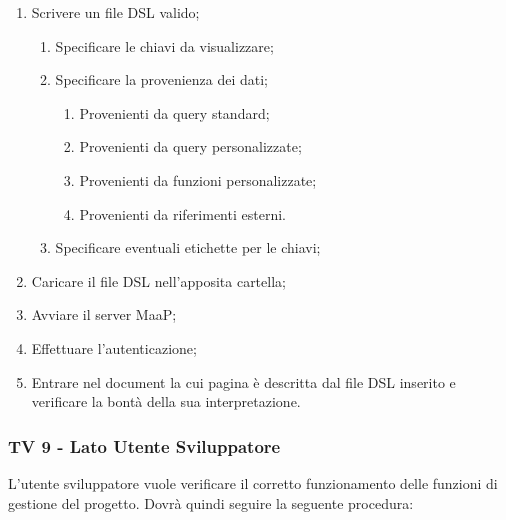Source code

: \begin{enumerate}
\item Scrivere un file DSL valido;
\begin{enumerate}
\item Specificare le chiavi da visualizzare;
\item Specificare la provenienza dei dati;
\begin{enumerate}
\item Provenienti da query standard;
\item Provenienti da query personalizzate;
\item Provenienti da funzioni personalizzate;
\item Provenienti da riferimenti esterni.
\end{enumerate}
\item Specificare eventuali etichette per le chiavi;
\end{enumerate}
\item Caricare il file DSL nell'apposita cartella;
\item Avviare il server MaaP;
\item Effettuare l'autenticazione;
\item Entrare nel document la cui pagina è descritta dal file DSL inserito e verificare la bontà della sua interpretazione.
\end{enumerate}


\subsubsection{TV 9 - Lato Utente Sviluppatore}

L'utente sviluppatore vuole verificare il corretto funzionamento delle funzioni di gestione del progetto.
Dovrà quindi seguire la seguente procedura:

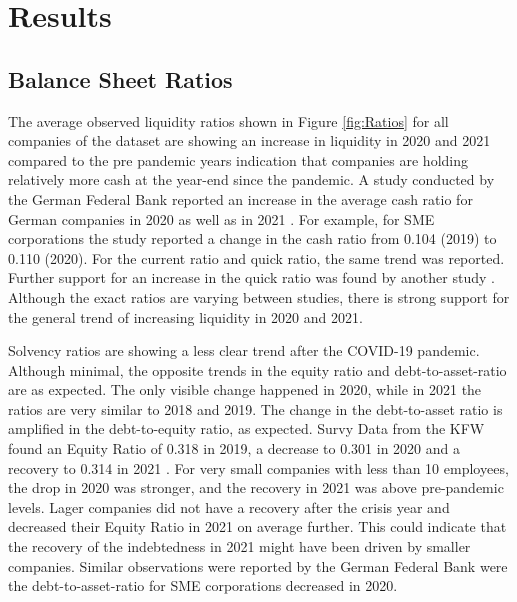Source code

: 
\chapter{Results} %

\label{Chapter5} %


\section{Balance Sheet Ratios}
\label{BSratio}

The average observed liquidity ratios shown in Figure \ref{fig:Ratios} for all companies of the dataset are showing an increase in liquidity in 2020 and 2021 compared to the pre pandemic years indication that companies are holding relatively more cash at the year-end since the pandemic. A study conducted by the German Federal Bank reported an increase in the average cash ratio for German companies in 2020 as well as in 2021 \parencite{deutsche_bundesbank_jahresabschlussstatistik_2022}. For example, for SME corporations the study reported a change in the cash ratio from 0.104 (2019) to 0.110 (2020). For the current ratio and quick ratio, the same trend was reported. Further support for an increase in the quick ratio was found by another study \parencite{bley_mittelstand_2022}. Although the exact ratios are varying between studies, there is strong support for the general trend of increasing liquidity in 2020 and 2021.

Solvency ratios are showing a less clear trend after the COVID-19 pandemic. Although minimal, the opposite trends in the equity ratio and debt-to-asset-ratio are as expected. The only visible change happened in 2020, while in 2021 the ratios are very similar to 2018 and 2019. The change in the debt-to-asset ratio is amplified in the debt-to-equity ratio, as expected. Survy Data from the KFW found an Equity Ratio of 0.318 in 2019, a decrease to 0.301 in 2020 and a recovery to 0.314 in 2021 \parencite{kfw_kfw-mittelstandspanel_2022}. For very small companies with less than 10 employees, the drop in 2020 was stronger, and the recovery in 2021 was above pre-pandemic levels. Lager companies did not have a recovery after the crisis year and decreased their Equity Ratio in 2021 on average further. This could indicate that the recovery of the indebtedness in 2021 might have been driven by smaller companies. Similar observations were reported by the German Federal Bank were the debt-to-asset-ratio for SME corporations decreased in 2020.


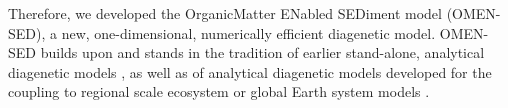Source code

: \documentclass[gmd, manuscript]{copernicus}
\begin{document}


Therefore, we developed the OrganicMatter ENabled SEDiment model (OMEN-SED), a new, one-dimensional, numerically efficient diagenetic model. OMEN-SED builds upon and stands in the tradition of earlier stand-alone, 
analytical diagenetic models \citep{vanderborght_kinetic_1977, billen1982idealized, goloway_diagenetic_1982, boudreau_modelling_1991}, as well as of analytical diagenetic models developed for the coupling to regional scale ecosystem or global 
Earth system models \citep{ruardij_benthic_1995, tromp_global_1995, heinze_global_1999, gypens_simple_2008}.
\end{document}

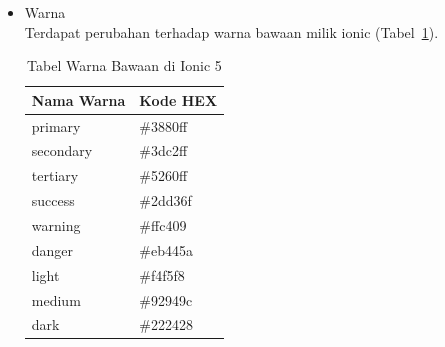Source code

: \begin{enumerate}
\begin{itemize}
\begin{itemize}
			Properti selected telah dihapus. Sebagai gantinya harus mengatur properti nilai pada ion-select induk agar sesuai dengan opsi terpilih yang diinginkan (Kode~\ref{lst:selectOption}).
			\begin{lstlisting}[language=php, label={lst:selectOption}, caption=Kode Program untuk Select Option]
				<ion-select value="two">
					<ion-select-option value="one">One</ion-select-option>
					<ion-select-option value="two">Two</ion-select-option>
				</ion-select>
			\end{lstlisting}
			\item Toast \\
			Properti close button seperti showCloseButton dan closeButtonText telah dihapus. Sebagai gantinya, gunakan buttons array untuk fungsi batal (Kode~\ref{lst:toast}.
			\begin{lstlisting}[language=php, label={lst:toast}, caption=Kode Program untuk Toast]
				async presentToast() {
					const toast = await this.toastController.create({
						message: 'Your settings have been saved.',
						buttons: [
						{
							text: 'Close',
							role: 'cancel',
							handler: () => {
							console.log('Close clicked');
						}
						}
						]
					});
					toast.present();
				}
			\end{lstlisting}
		\end{itemize}
		Selain yang sudah disebutkan, terdapat beberapa komponen lain yang mendapat perubahan di Ionic 5, namun tidak ditulis di dalam dokumen skripsi ini. Komponen-komponen tersebut antara lain Action Sheet, Anchor, Card, FAB, Item, Menu Button, Nav Link, Radio, Segment, Segment Button, Skeleton Text, Split Pane, dan Tabs~\footnote{\textit{`Breaking Changes'} https://github.com/ionic-team/ionic-framework/blob/main/BREAKING.md, Diakses pada 20 November 2021. \label{ref:breakingChangesIonic5}}.
\newpage
		\item Warna \\
		Terdapat perubahan terhadap warna bawaan milik ionic (Tabel~\ref{table:colors}).
		\begin{table}[H]
		\centering
			\begin{tabular}{|l|l|}
				\hline
				Nama Warna & Kode HEX \\ \hline
				primary    & \#3880ff \\ \hline
				secondary  & \#3dc2ff \\ \hline
				tertiary   & \#5260ff \\ \hline
				success    & \#2dd36f \\ \hline
				warning    & \#ffc409 \\ \hline
				danger     & \#eb445a \\ \hline
				light      & \#f4f5f8 \\ \hline
				medium     & \#92949c \\ \hline
				dark       & \#222428 \\ \hline
			\end{tabular}
			\caption{Tabel Warna Bawaan di Ionic 5}
			\label{table:colors}
		\end{table}
		

\end{itemize}
\end{enumerate}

####################

● **Description of the task**
Where the word "verificare" appears in a line of the entries, copy that line.

● **Written response**
\item Entrare nel document la cui pagina è descritta dal file DSL inserito e verificare la bontà della sua interpretazione.
L'utente sviluppatore vuole verificare il corretto funzionamento delle funzioni di gestione del progetto.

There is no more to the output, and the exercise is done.